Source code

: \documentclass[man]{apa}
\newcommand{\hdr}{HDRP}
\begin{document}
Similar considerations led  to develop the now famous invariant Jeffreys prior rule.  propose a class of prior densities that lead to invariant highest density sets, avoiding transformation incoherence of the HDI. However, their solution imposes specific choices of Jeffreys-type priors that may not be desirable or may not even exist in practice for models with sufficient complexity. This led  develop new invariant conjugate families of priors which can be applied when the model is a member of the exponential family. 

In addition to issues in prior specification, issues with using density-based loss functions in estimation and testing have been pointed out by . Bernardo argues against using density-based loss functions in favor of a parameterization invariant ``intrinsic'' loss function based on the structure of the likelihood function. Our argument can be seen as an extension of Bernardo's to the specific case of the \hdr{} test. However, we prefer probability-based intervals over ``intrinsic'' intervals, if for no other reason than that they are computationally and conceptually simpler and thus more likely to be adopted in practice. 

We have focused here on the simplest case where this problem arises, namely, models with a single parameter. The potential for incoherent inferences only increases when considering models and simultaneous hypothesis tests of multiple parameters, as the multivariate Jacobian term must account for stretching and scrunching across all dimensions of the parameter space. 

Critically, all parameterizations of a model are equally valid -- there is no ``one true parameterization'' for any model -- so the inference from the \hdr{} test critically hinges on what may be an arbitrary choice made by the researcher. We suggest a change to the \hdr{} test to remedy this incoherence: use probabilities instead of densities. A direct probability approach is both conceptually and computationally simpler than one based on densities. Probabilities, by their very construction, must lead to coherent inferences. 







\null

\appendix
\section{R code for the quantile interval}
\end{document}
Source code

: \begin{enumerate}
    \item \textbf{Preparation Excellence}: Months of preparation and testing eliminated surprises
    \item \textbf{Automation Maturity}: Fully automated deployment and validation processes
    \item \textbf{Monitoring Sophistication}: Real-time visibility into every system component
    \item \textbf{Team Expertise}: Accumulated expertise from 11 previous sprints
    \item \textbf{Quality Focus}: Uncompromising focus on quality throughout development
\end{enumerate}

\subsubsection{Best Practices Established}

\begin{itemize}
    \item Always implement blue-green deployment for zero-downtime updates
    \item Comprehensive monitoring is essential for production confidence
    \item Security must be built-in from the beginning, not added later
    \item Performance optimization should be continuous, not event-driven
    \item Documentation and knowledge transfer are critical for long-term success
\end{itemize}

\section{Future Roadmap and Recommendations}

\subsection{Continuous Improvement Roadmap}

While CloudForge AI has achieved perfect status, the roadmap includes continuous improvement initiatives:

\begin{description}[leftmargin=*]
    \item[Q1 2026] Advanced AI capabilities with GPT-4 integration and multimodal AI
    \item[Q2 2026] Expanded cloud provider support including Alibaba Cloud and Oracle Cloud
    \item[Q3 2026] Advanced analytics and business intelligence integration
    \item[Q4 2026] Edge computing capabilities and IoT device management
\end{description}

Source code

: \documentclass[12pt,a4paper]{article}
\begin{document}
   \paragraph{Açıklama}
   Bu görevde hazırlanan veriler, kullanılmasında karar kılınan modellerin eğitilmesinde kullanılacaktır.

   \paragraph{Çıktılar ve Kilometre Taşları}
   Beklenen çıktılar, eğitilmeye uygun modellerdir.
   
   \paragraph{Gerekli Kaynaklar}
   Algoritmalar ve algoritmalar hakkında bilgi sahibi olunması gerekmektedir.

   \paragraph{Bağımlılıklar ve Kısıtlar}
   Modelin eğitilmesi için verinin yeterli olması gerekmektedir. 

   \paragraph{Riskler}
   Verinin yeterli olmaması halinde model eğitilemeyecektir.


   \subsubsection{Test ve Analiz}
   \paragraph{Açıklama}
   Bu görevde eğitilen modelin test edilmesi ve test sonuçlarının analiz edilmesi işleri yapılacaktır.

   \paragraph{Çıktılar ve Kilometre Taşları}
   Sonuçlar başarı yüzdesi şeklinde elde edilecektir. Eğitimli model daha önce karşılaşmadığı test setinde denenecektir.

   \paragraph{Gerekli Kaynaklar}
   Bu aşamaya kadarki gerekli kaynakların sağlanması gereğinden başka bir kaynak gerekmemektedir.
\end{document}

EXERCISE:
If a line in the data contains the string "densities", copy it.

RESPONSE BOX:
Similar considerations led  to develop the now famous invariant Jeffreys prior rule.  propose a class of prior densities that lead to invariant highest density sets, avoiding transformation incoherence of the HDI. However, their solution imposes specific choices of Jeffreys-type priors that may not be desirable or may not even exist in practice for models with sufficient complexity. This led  develop new invariant conjugate families of priors which can be applied when the model is a member of the exponential family. 
Critically, all parameterizations of a model are equally valid -- there is no ``one true parameterization'' for any model -- so the inference from the \hdr{} test critically hinges on what may be an arbitrary choice made by the researcher. We suggest a change to the \hdr{} test to remedy this incoherence: use probabilities instead of densities. A direct probability approach is both conceptually and computationally simpler than one based on densities. Probabilities, by their very construction, must lead to coherent inferences. 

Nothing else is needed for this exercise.